Embora o grupo de estabilidade fosse substancial, não seria fácil identificar e rotular os setores que o comporiam, devido à natureza autoritária do regime. Além da mistura heterogênea dos partidos de oposição, incluiria também boa parte dos trabalhadores sindicalizados e grupos dos intelectuais, de profissionais, de funcionários públicos, dos estudantes e mesmo dos militares. A capacidade de influenciar o regime seria bastante reduzida, mas não ausente (Mueller, C. 1982: 111).

Composto por setores radicais extremos, o grupo de extra-estabilidade, devido ao recurso da coerção que foi aplicado com bastante vigor contra alguns de seus componentes, se encontraria, em finais dos anos 70, em posição extremamente fraca (Mueller, C. 1982: 111).
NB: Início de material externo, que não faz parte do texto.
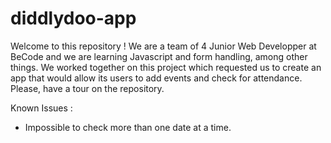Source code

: # diddlydoo-app

Welcome to this repository ! We are a team of 4 Junior Web Developper at BeCode and we are learning Javascript and form handling, among other things. We worked together on this project which requested us to create an app that would allow its users to add events and check for attendance. Please, have a tour on the repository. 

Known Issues : 
- Impossible to check more than one date at a time.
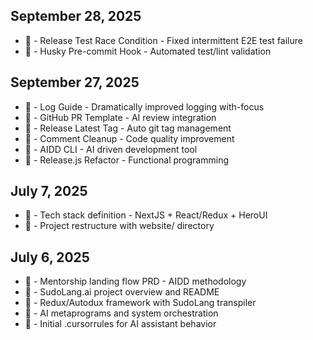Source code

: ## September 28, 2025

- 🐛 - Release Test Race Condition - Fixed intermittent E2E test failure
- 🔧 - Husky Pre-commit Hook - Automated test/lint validation

## September 27, 2025

- 📝 - Log Guide - Dramatically improved logging with-focus
- 🚀 - GitHub PR Template - AI review integration
- 🔧 - Release Latest Tag - Auto git tag management
- 🧹 - Comment Cleanup - Code quality improvement
- 🚀 - AIDD CLI - AI driven development tool
- 🔄 - Release.js Refactor - Functional programming

## July 7, 2025

- 📝 - Tech stack definition - NextJS + React/Redux + HeroUI
- 🔄 - Project restructure with website/ directory

## July 6, 2025

- 📝 - Mentorship landing flow PRD - AIDD methodology
- 🚀 - SudoLang.ai project overview and README
- 🚀 - Redux/Autodux framework with SudoLang transpiler
- 📝 - AI metaprograms and system orchestration
- 🔧 - Initial .cursorrules for AI assistant behavior
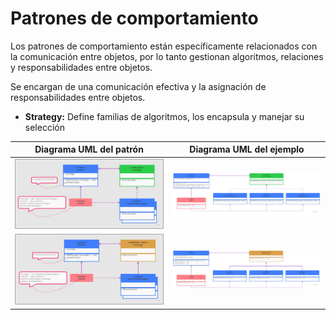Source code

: # Patrones de comportamiento

Los patrones de comportamiento están específicamente relacionados con la comunicación entre objetos, por lo tanto gestionan algoritmos, relaciones y responsabilidades entre objetos.

Se encargan de una comunicación efectiva y la asignación de responsabilidades entre objetos.

* **Strategy:** Define familias de algoritmos, los encapsula y manejar su selección

| Diagrama UML del patrón       | Diagrama UML del ejemplo       |
| ----------------------------- | ------------------------------ |
| ![Patrón de diseño de comportamiento - Strategy](../images/strategy-with-interface.jpg) | ![Ejemplo - Strategy](../images/strategy-example-with-interface.jpg) |
| ![Patrón de diseño de comportamiento - Strategy](../images/strategy-with-abstract-class.jpg) | ![Ejemplo - Strategy](../images/strategy-example-with-abstract-class.jpg) |
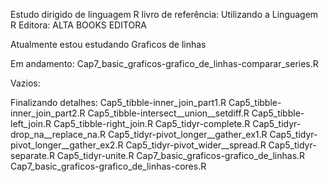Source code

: Estudo dirigido de linguagem R
livro de referência: Utilizando a Linguagem R
Editora: ALTA BOOKS EDITORA

Atualmente estou estudando Graficos de linhas

Em andamento:
Cap7_basic_graficos-grafico_de_linhas-comparar_series.R

Vazios:

Finalizando detalhes:
Cap5_tibble-inner_join_part1.R
Cap5_tibble-inner_join_part2.R
Cap5_tibble-intersect__union__setdiff.R
Cap5_tibble-left_join.R
Cap5_tibble-right_join.R
Cap5_tidyr-complete.R
Cap5_tidyr-drop_na__replace_na.R
Cap5_tidyr-pivot_longer__gather_ex1.R
Cap5_tidyr-pivot_longer__gather_ex2.R
Cap5_tidyr-pivot_wider__spread.R
Cap5_tidyr-separate.R
Cap5_tidyr-unite.R
Cap7_basic_graficos-grafico_de_linhas.R
Cap7_basic_graficos-grafico_de_linhas-cores.R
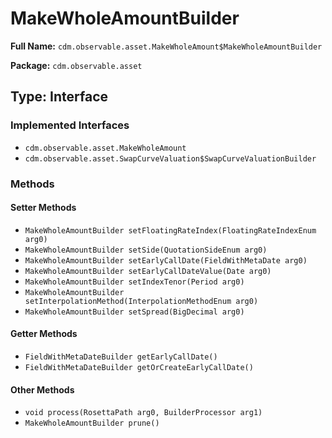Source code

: # MakeWholeAmountBuilder

**Full Name:** `cdm.observable.asset.MakeWholeAmount$MakeWholeAmountBuilder`

**Package:** `cdm.observable.asset`

## Type: Interface

### Implemented Interfaces

- `cdm.observable.asset.MakeWholeAmount`
- `cdm.observable.asset.SwapCurveValuation$SwapCurveValuationBuilder`

### Methods

#### Setter Methods

- `MakeWholeAmountBuilder setFloatingRateIndex(FloatingRateIndexEnum arg0)`
- `MakeWholeAmountBuilder setSide(QuotationSideEnum arg0)`
- `MakeWholeAmountBuilder setEarlyCallDate(FieldWithMetaDate arg0)`
- `MakeWholeAmountBuilder setEarlyCallDateValue(Date arg0)`
- `MakeWholeAmountBuilder setIndexTenor(Period arg0)`
- `MakeWholeAmountBuilder setInterpolationMethod(InterpolationMethodEnum arg0)`
- `MakeWholeAmountBuilder setSpread(BigDecimal arg0)`

#### Getter Methods

- `FieldWithMetaDateBuilder getEarlyCallDate()`
- `FieldWithMetaDateBuilder getOrCreateEarlyCallDate()`

#### Other Methods

- `void process(RosettaPath arg0, BuilderProcessor arg1)`
- `MakeWholeAmountBuilder prune()`

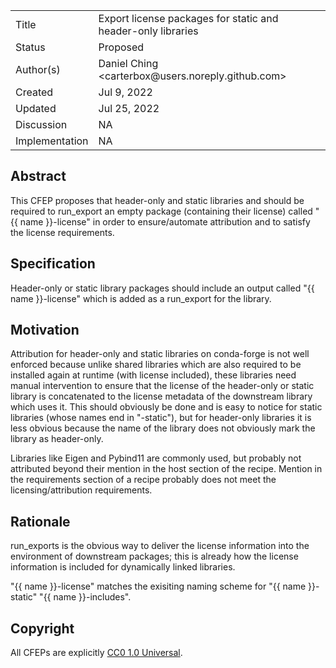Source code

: 
<table>
<tr><td> Title </td><td> Export license packages for static and header-only libraries </td>
<tr><td> Status </td><td> Proposed </td></tr>
<tr><td> Author(s) </td><td> Daniel Ching &lt;carterbox@users.noreply.github.com&gt;</td></tr>
<tr><td> Created </td><td> Jul 9, 2022</td></tr>
<tr><td> Updated </td><td> Jul 25, 2022</td></tr>
<tr><td> Discussion </td><td> NA </td></tr>
<tr><td> Implementation </td><td> NA </td></tr>
</table>

## Abstract

This CFEP proposes that header-only and static libraries and should be required
to run_export an empty package (containing their license) called "{{ name
}}-license" in order to ensure/automate attribution and to satisfy the license
requirements.

## Specification

Header-only or static library packages should include an output called
"{{ name }}-license" which is added as a run_export for the library.

## Motivation

Attribution for header-only and static libraries on conda-forge is not well
enforced because unlike shared libraries which are also required to be
installed again at runtime (with license included), these libraries need manual
intervention to ensure that the license of the header-only or static library is
concatenated to the license metadata of the downstream library which uses it.
This should obviously be done and is easy to notice for static libraries (whose
names end in "-static"), but for header-only libraries it is less obvious
because the name of the library does not obviously mark the library as
header-only.

Libraries like Eigen and Pybind11 are commonly used, but probably not
attributed beyond their mention in the host section of the recipe. Mention in
the requirements section of a recipe probably does not meet the
licensing/attribution requirements.

## Rationale

run_exports is the obvious way to deliver the license information into the
environment of downstream packages; this is already how the license information
is included for dynamically linked libraries.

"{{ name }}-license" matches the exisiting naming scheme for "{{ name }}-static"
"{{ name }}-includes".

## Copyright

All CFEPs are explicitly [CC0 1.0 Universal](https://creativecommons.org/publicdomain/zero/1.0/).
O grupo dos setores não-mobilizados englobaria uma parcela apreciável da população. Este incluía a maioria dos agricultores de subsistência e dos trabalhadores rurais, dos trabalhadores do setor informal de serviços e de trabalhadores não-qualificados, isto é, a massa de pobres do país. Antes de 1964, fizeram-se esforços para introduzir alguns desses setores nos grupos de estabilidade, porém essas tentativas foram revertidas após o golpe. Assim, não só seria praticamente nula a sua influência sobre o regime, como também foram eles os mais discriminados pelas estratégias de crescimento de viés urbano-industrial. A esse grupo estava relegada aquela enorme parcela da população que não pôde participar dos produtos da boa sociedade que o regime e alguns setores criaram (Mueller, C. 1982: 112).

O alinhamento setorial do Brasil não teria sido sempre o descrito até aqui. As maiores mudanças se verificariam na composição da combinação central e na influência relativa que setores nela possuíam. Até as vésperas da Grande Depressão, predominavam na combinação central setores agrários, especialmente os ligados à produção e à exportação de café. Quando da entrada em crise da economia cafeeira, uma série de políticas, concebidas para ajudar o país a fazer face aos deslocamentos causados pela superprodução, pela depressão e, depois, pela Segunda Guerra e por outras dificuldades no setor externo da economia, conduziram a

um processo de industrialização por substituição de importações. No início da década de 50, a substituição de importações tornou-se o principal elemento de uma estratégia de desenvolvimento que fez da indústria o setor dinâmico da economia brasileira. Essa evolução produziu consideráveis mudanças no alinhamento setorial da combinação central. Os setores cafeeiros e outros setores rurais teriam perdido a sua posição relativa na combinação central, ascendendo os setores associados ao processo de industrialização (grupos industriais privados nacionais e estrangeiros, grupos financeiros e executivos de empresas estatais). Sendo que, depois do confronto de 1964, passaram a um primeiro plano grupos militares e os tecnoburocratas de alto nível – tendo permanecido na combinação central setores rurais influentes vinculados à agricultura comercial e a parcelas de interesses agrários oligárquicos tradicionalistas (Mueller, C. 1982: 112/3).

Nos outros grupos, a maior alteração foi o surgimento de setores de trabalhadores. Foi importante o impulso dado por Getúlio Vargas, ao criar condições para que os trabalhadores urbanos viessem a se constituir em setores. A colocação dos setores de trabalhadores teria mudado, ao longo das décadas. Eles já participaram da tendência ideológica, e foram feitas tentativas de trazê-los à combinação central. Nos anos 80, setores de trabalhadores urbanos conformariam o grupo de estabilidade, com participações ocasionais (ou ameaça de participação) de alguns no grupo de extra-estabilidade (Mueller, C. 1982: 113/4).

Exceto no interlúdio 1962-64, os trabalhadores rurais teriam permanecido entre os setores não mobilizados. Existiria porém a possibilidade de mobilização numa de suas parcelas (em particular, os bóias-frias) para outros grupos setoriais (Mueller, C. 1982: 114).

Outra conseqüência das transformações econômicas promovidas desde o período Vargas, e particularmente, desde os anos 50, foi a evolução de uma classe média urbana numericamente importante. Tendo, contudo, sua participação política permanecido apagada, principalmente após 1964. Ela tenderia a constituir setores que fazem parte da tendência ideológica ou do grupo de estabilidade (Mueller, C. 1982: 114).